The spelling of Fleurville’s last name is inconsistent; he often used the Haitian/French “Fleurville” in advertisements, for instance, but he signed his famous letter to Lincoln as “Florville,” and both William and his wife Phoebe are buried — separately, William (a Catholic) at Calvary Cemetery and Phoebe at Oak Ridge Cemetery — under the last name “Florville.” (As was common for African Americans at the time, Fleurville also acquired a belittling nickname, “Billy the Barber,” which has stuck into the 21st century.)
Fleurville, who had lived in Baltimore, New Orleans and St. Louis after leaving Haiti as a child, came to Springfield in 1831.
John Carroll Power claimed that Fleurville first arrived at New Salem, where “a tall man wearing a red flannel shirt, and carrying an axe on his shoulder” befriended him and recommended Fleurville go on to Springfield. As the story goes, of course, the tall man turned out to be the young Abraham Lincoln. (Another version of Fleurville’s journey to Springfield suggests that it arose from a Baltimore acquaintanceship with Dr. Elias Merriman, who had moved to Springfield and also was a friend of Lincoln.)
Fleurville was successful in Springfield, apparently with the help of some flamboyant early advertising (left). A canny businessman, he at one point owned nearly the entire block of Washington Street between Eighth and Ninth streets. Fleurville also reputedly operated Springfield’s first dry cleaners.
However Fleurville met Lincoln, there seems to be no question that Fleurville served as Lincoln’s barber for virtually all the 24 years Lincoln lived in Springfield and that, in return, Lincoln served as Fleurville’s lawyer in several real estate matters.
The Lincoln-Fleurville connection extended beyond the Springfield years, as well. Fleurville wrote a letter of appreciation after the death in 1862 of the Lincolns’ son Willie that showed the two men were on familiar terms.
… I was surprised about the announcement of the death of your son Willie. I thought him a smart boy for his age, so considerate, so manly, his knowledge and good sense far exceeding most boys more advanced in years. Yet the time comes to all, all must die.
I should like very much, to see you, and your family, but the priviledge (sic) of enjoying an interview, may not, if ever come. …
Tell Taddy that his and Willie’s dog is alive and kicking, doing well. He stays mostly at John E. Rolls with his boys who are about the age now that Tad and Willie were when they left for Washington. Your residence here is kept in good order. Mr. Tilton has no children to ruin things. (Ed.: Lucian Tilton rented the Lincolns’ Springfield house after the family moved to Washington.)
Fleurville was an honorary pallbearer at Lincoln’s funeral in Springfield. When Fleurville himself died three years later, Phoebe Fleurville inherited “a considerable property, consisting of fifteen business and tenement houses in Springfield and a farm of eighty acres in Rochester township,” Power reported.
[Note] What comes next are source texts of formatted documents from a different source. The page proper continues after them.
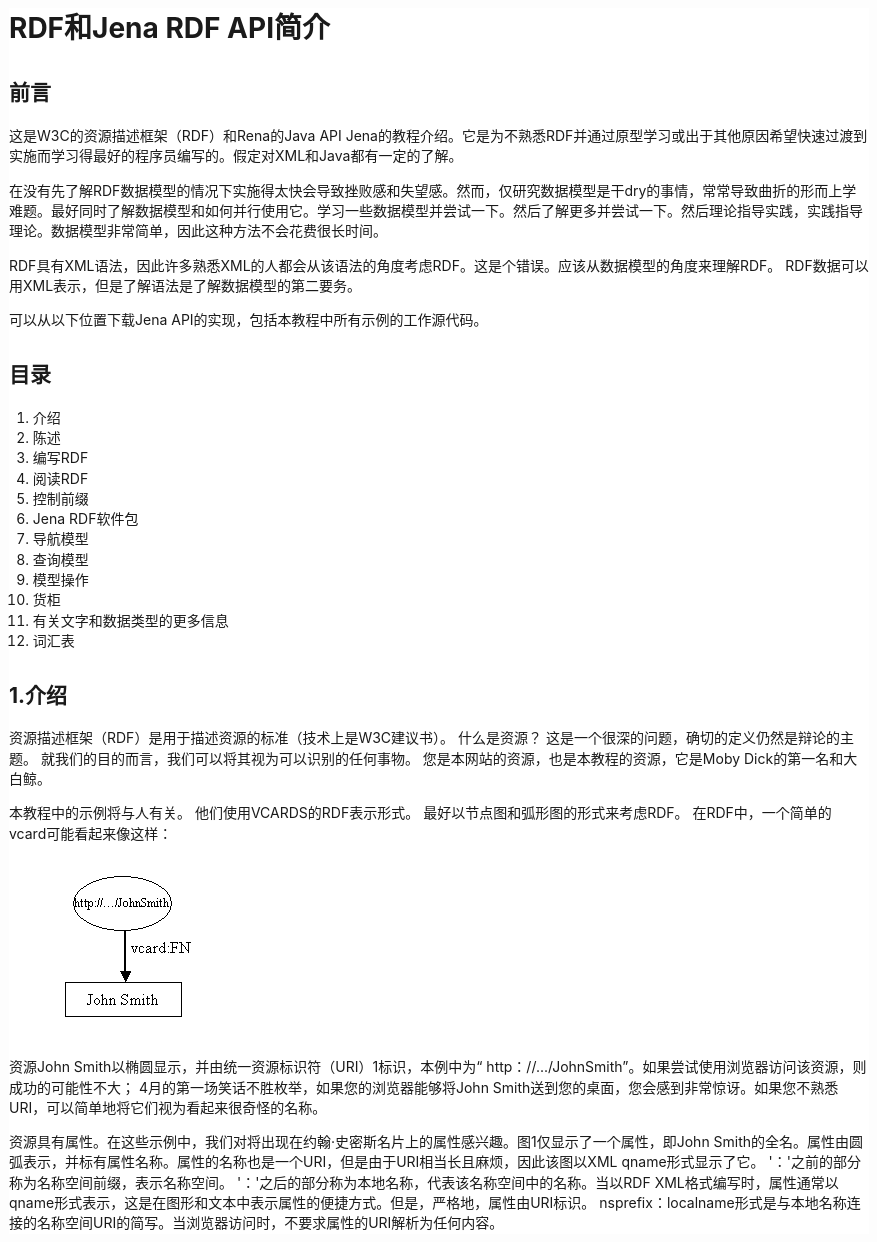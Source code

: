 # RDF和Jena RDF API简介

## 前言

这是W3C的资源描述框架（RDF）和Rena的Java API Jena的教程介绍。它是为不熟悉RDF并通过原型学习或出于其他原因希望快速过渡到实施而学习得最好的程序员编写的。假定对XML和Java都有一定的了解。

在没有先了解RDF数据模型的情况下实施得太快会导致挫败感和失望感。然而，仅研究数据模型是干dry的事情，常常导致曲折的形而上学难题。最好同时了解数据模型和如何并行使用它。学习一些数据模型并尝试一下。然后了解更多并尝试一下。然后理论指导实践，实践指导理论。数据模型非常简单，因此这种方法不会花费很长时间。

RDF具有XML语法，因此许多熟悉XML的人都会从该语法的角度考虑RDF。这是个错误。应该从数据模型的角度来理解RDF。 RDF数据可以用XML表示，但是了解语法是了解数据模型的第二要务。

可以从以下位置下载Jena API的实现，包括本教程中所有示例的工作源代码。

## 目录
1. 介绍
2. 陈述
3. 编写RDF
4. 阅读RDF
5. 控制前缀
6. Jena RDF软件包
7. 导航模型
8. 查询模型
9. 模型操作
10. 货柜
11. 有关文字和数据类型的更多信息
12. 词汇表

## 1.介绍

资源描述框架（RDF）是用于描述资源的标准（技术上是W3C建议书）。 什么是资源？ 这是一个很深的问题，确切的定义仍然是辩论的主题。 就我们的目的而言，我们可以将其视为可以识别的任何事物。 您是本网站的资源，也是本教程的资源，它是Moby Dick的第一名和大白鲸。

本教程中的示例将与人有关。 他们使用VCARDS的RDF表示形式。 最好以节点图和弧形图的形式来考虑RDF。 在RDF中，一个简单的vcard可能看起来像这样：

![](./fig1.png)

资源John Smith以椭圆显示，并由统一资源标识符（URI）1标识，本例中为“ http：//.../JohnSmith”。如果尝试使用浏览器访问该资源，则成功的可能性不大； 4月的第一场笑话不胜枚举，如果您的浏览器能够将John Smith送到您的桌面，您会感到非常惊讶。如果您不熟悉URI，可以简单地将它们视为看起来很奇怪的名称。

资源具有属性。在这些示例中，我们对将出现在约翰·史密斯名片上的属性感兴趣。图1仅显示了一个属性，即John Smith的全名。属性由圆弧表示，并标有属性名称。属性的名称也是一个URI，但是由于URI相当长且麻烦，因此该图以XML qname形式显示了它。 '：'之前的部分称为名称空间前缀，表示名称空间。 '：'之后的部分称为本地名称，代表该名称空间中的名称。当以RDF XML格式编写时，属性通常以qname形式表示，这是在图形和文本中表示属性的便捷方式。但是，严格地，属性由URI标识。 nsprefix：localname形式是与本地名称连接的名称空间URI的简写。当浏览器访问时，不要求属性的URI解析为任何内容。
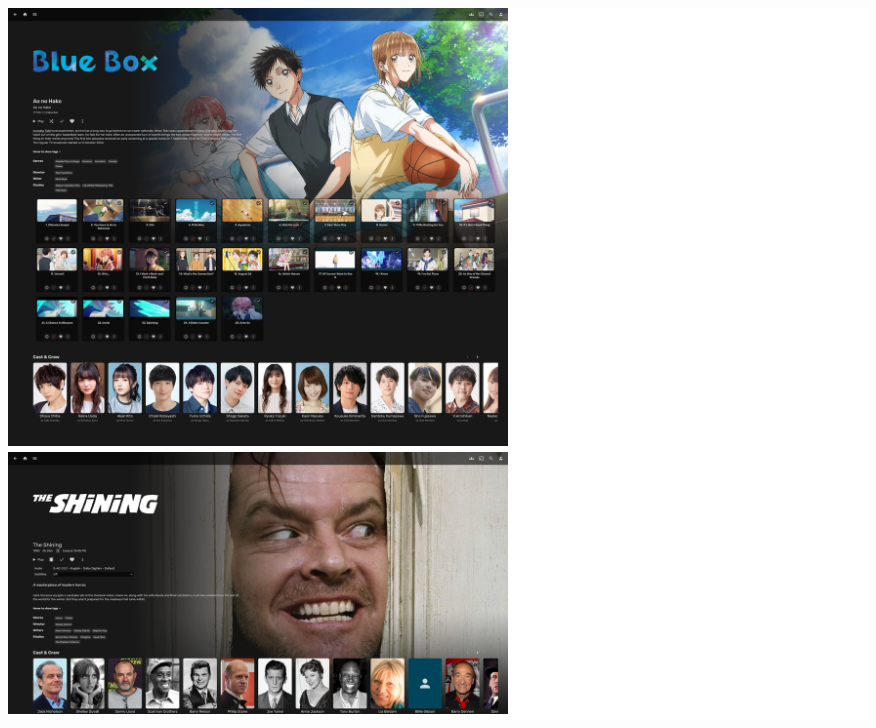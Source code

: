 <img src="screenshots/show_season.png"       alt="Show - Season page"        width="500px" />
<img src="screenshots/movie.png"             alt="Movie"                     width="500px" />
Grandchildren of William and Phoebe Fleurville included George Richardson, whose arrest on a false charge of rape ignited the Springfield race riot of 1908, and Col. Otis B. Duncan, the U.S. Army’s highest ranking black officer in World War I. Many other descendants of the couple continue to live in the Springfield area.
Note: Lawyer/historian Richard Hart has thoroughly demolished some widespread misconceptions about Fleurville, in particular that he was Springfield’s first black resident and Lincoln’s sole black acquaintance prior to his presidency. For detailed information, see Hart’s Early African American Population of Springfield Illinois. Hart also presented a somewhat easier-to-follow synopsis in the Winter 1999 issue of the Journal of the Abraham Lincoln Association.